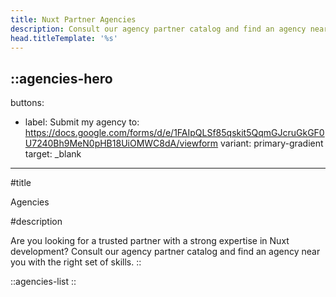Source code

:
 ```yaml
---
title: Nuxt Partner Agencies
description: Consult our agency partner catalog and find an agency near you with the right set of skills.
head.titleTemplate: '%s'
---
```


::agencies-hero
---
buttons:
  - label: Submit my agency
    to: https://docs.google.com/forms/d/e/1FAIpQLSf85qskit5QqmGJcruGkGF0U7240Bh9MeN0pHB18UiOMWC8dA/viewform
    variant: primary-gradient
    target: _blank
---
#title

Agencies

#description

Are you looking for a trusted partner with a strong expertise in Nuxt development? Consult our agency partner catalog and find an agency near you with the right set of skills.
::

::agencies-list
::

> [EXERCISE PROMPT]: Scan the listing above and tally the lines that include the string "with". Write the total and nothing more.

> [FINISHED TASK]: 2